EXERCISE REQUIREMENTS> Pull out every line with the word "REDUX" from the entries below.

Plain-text document sources>
-- Opening Marker --

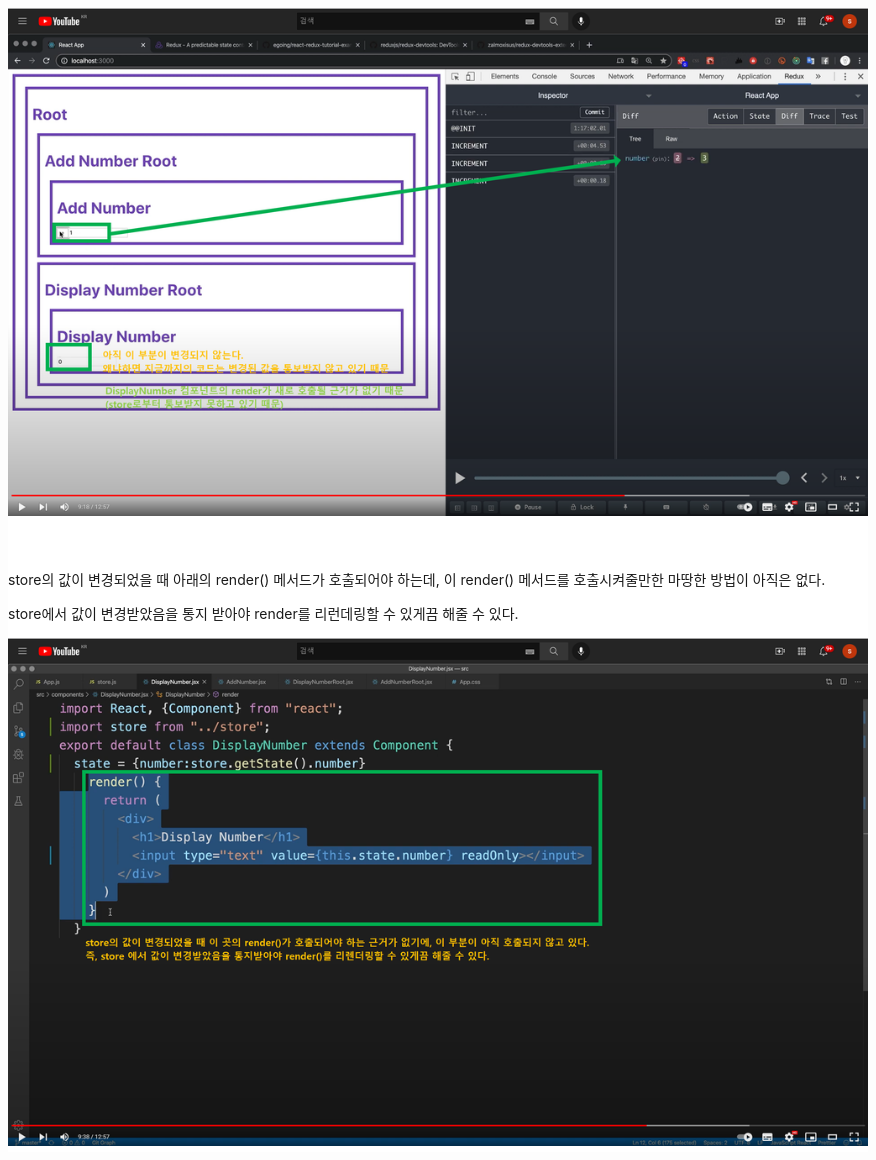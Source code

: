 ![1](./img/4-RAW-REDUX/13.png)

<br>

store의 값이 변경되었을 때 아래의 render() 메서드가 호출되어야 하는데, 이 render() 메서드를 호출시켜줄만한 마땅한 방법이 아직은 없다.<br>

store에서 값이 변경받았음을 통지 받아야 render를 리런데링할 수 있게끔 해줄 수 있다.<br>

![1](./img/4-RAW-REDUX/14.png)
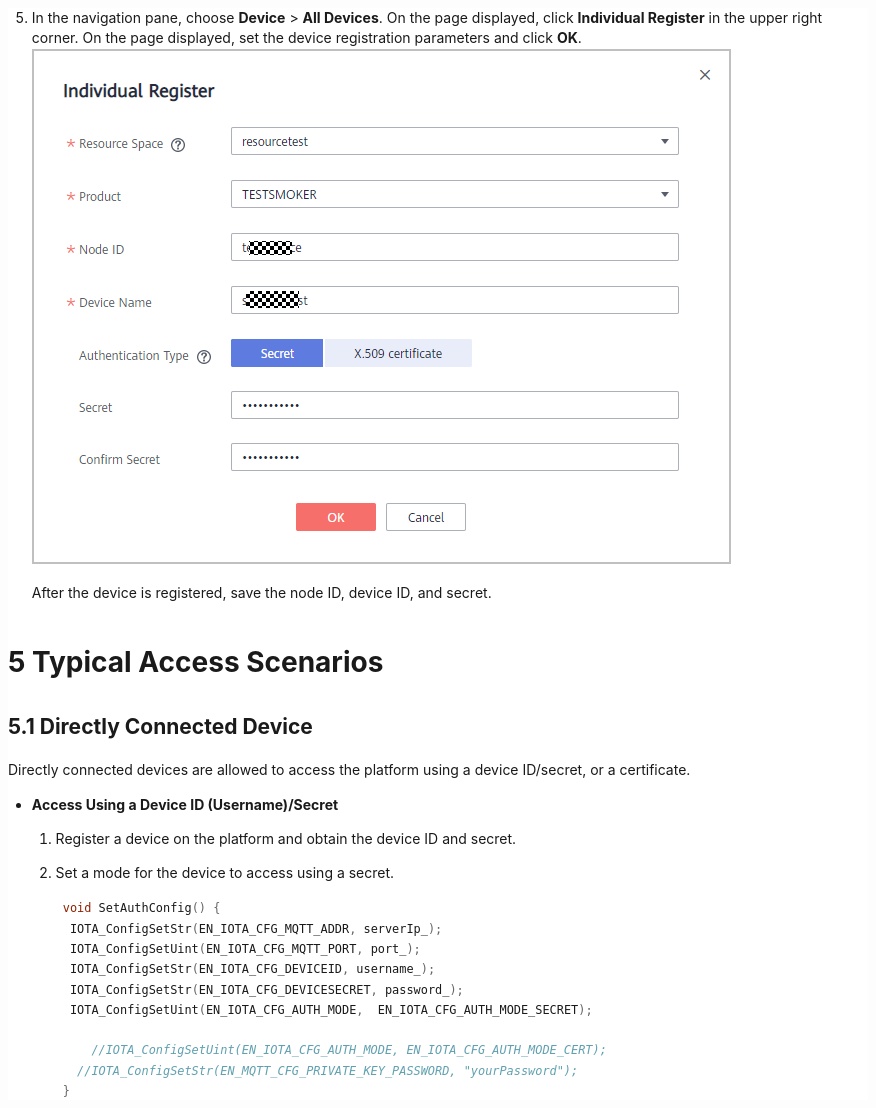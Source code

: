 5. In the navigation pane, choose **Device** > **All Devices**. On the page displayed, click **Individual Register** in the upper right corner. On the page displayed, set the device registration parameters and click **OK**. ![](./doc/doc_en/upload_profile_3.png)

   After the device is registered, save the node ID, device ID, and secret.




<h1 id="4">5 Typical Access Scenarios</h1>
<h2 id="3">5.1 Directly Connected Device</h2>
Directly connected devices are allowed to access the platform using a device ID/secret, or a certificate.

- **Access Using a Device ID (Username)/Secret**

  1. Register a device on the platform and obtain the device ID and secret.

  2. Set a mode for the device to access using a secret.

     ```c
      void SetAuthConfig() {
       IOTA_ConfigSetStr(EN_IOTA_CFG_MQTT_ADDR, serverIp_);
       IOTA_ConfigSetUint(EN_IOTA_CFG_MQTT_PORT, port_);
       IOTA_ConfigSetStr(EN_IOTA_CFG_DEVICEID, username_);
       IOTA_ConfigSetStr(EN_IOTA_CFG_DEVICESECRET, password_);
       IOTA_ConfigSetUint(EN_IOTA_CFG_AUTH_MODE,  EN_IOTA_CFG_AUTH_MODE_SECRET);
      	 
          //IOTA_ConfigSetUint(EN_IOTA_CFG_AUTH_MODE, EN_IOTA_CFG_AUTH_MODE_CERT);
        //IOTA_ConfigSetStr(EN_MQTT_CFG_PRIVATE_KEY_PASSWORD, "yourPassword");
      }   
     ```
  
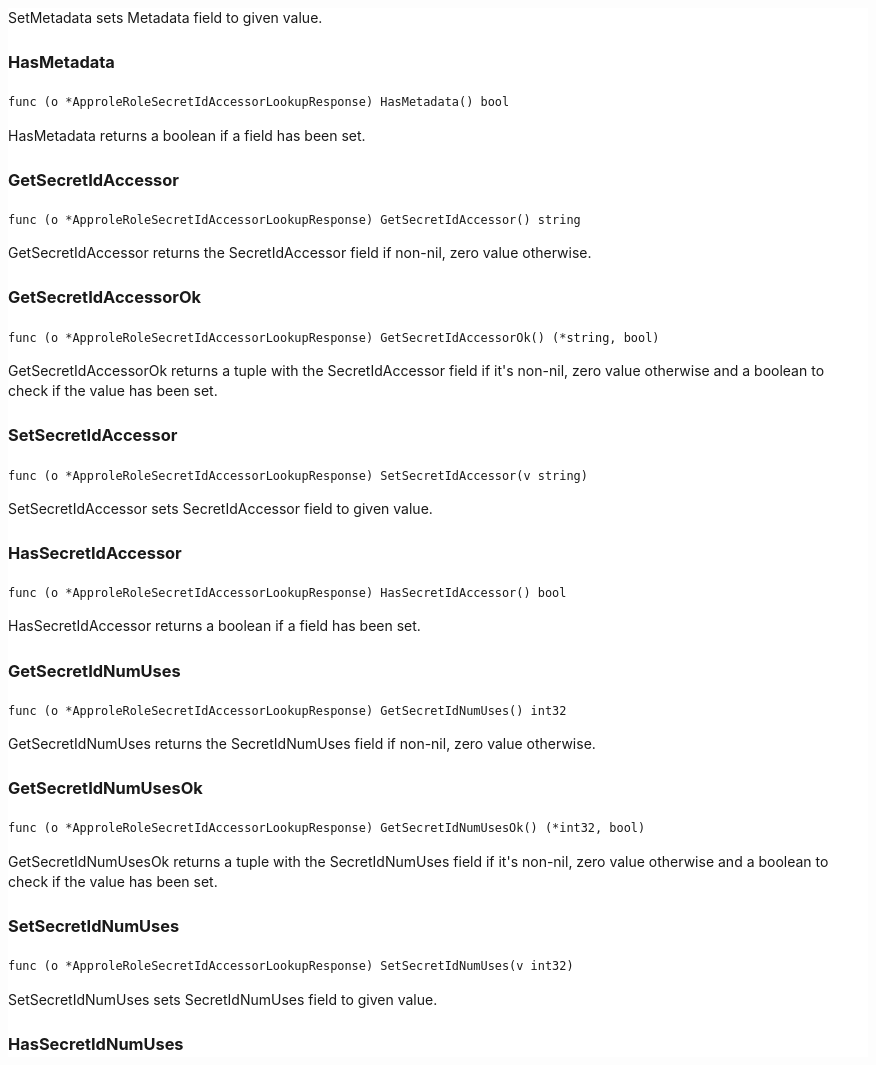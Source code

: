 SetMetadata sets Metadata field to given value.

### HasMetadata

`func (o *ApproleRoleSecretIdAccessorLookupResponse) HasMetadata() bool`

HasMetadata returns a boolean if a field has been set.

### GetSecretIdAccessor

`func (o *ApproleRoleSecretIdAccessorLookupResponse) GetSecretIdAccessor() string`

GetSecretIdAccessor returns the SecretIdAccessor field if non-nil, zero value otherwise.

### GetSecretIdAccessorOk

`func (o *ApproleRoleSecretIdAccessorLookupResponse) GetSecretIdAccessorOk() (*string, bool)`

GetSecretIdAccessorOk returns a tuple with the SecretIdAccessor field if it's non-nil, zero value otherwise
and a boolean to check if the value has been set.

### SetSecretIdAccessor

`func (o *ApproleRoleSecretIdAccessorLookupResponse) SetSecretIdAccessor(v string)`

SetSecretIdAccessor sets SecretIdAccessor field to given value.

### HasSecretIdAccessor

`func (o *ApproleRoleSecretIdAccessorLookupResponse) HasSecretIdAccessor() bool`

HasSecretIdAccessor returns a boolean if a field has been set.

### GetSecretIdNumUses

`func (o *ApproleRoleSecretIdAccessorLookupResponse) GetSecretIdNumUses() int32`

GetSecretIdNumUses returns the SecretIdNumUses field if non-nil, zero value otherwise.

### GetSecretIdNumUsesOk

`func (o *ApproleRoleSecretIdAccessorLookupResponse) GetSecretIdNumUsesOk() (*int32, bool)`

GetSecretIdNumUsesOk returns a tuple with the SecretIdNumUses field if it's non-nil, zero value otherwise
and a boolean to check if the value has been set.

### SetSecretIdNumUses

`func (o *ApproleRoleSecretIdAccessorLookupResponse) SetSecretIdNumUses(v int32)`

SetSecretIdNumUses sets SecretIdNumUses field to given value.

### HasSecretIdNumUses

-- Closing Marker --

ANSWER SPACE>
: ![1](./img/4-RAW-REDUX/13.png)
![1](./img/4-RAW-REDUX/14.png)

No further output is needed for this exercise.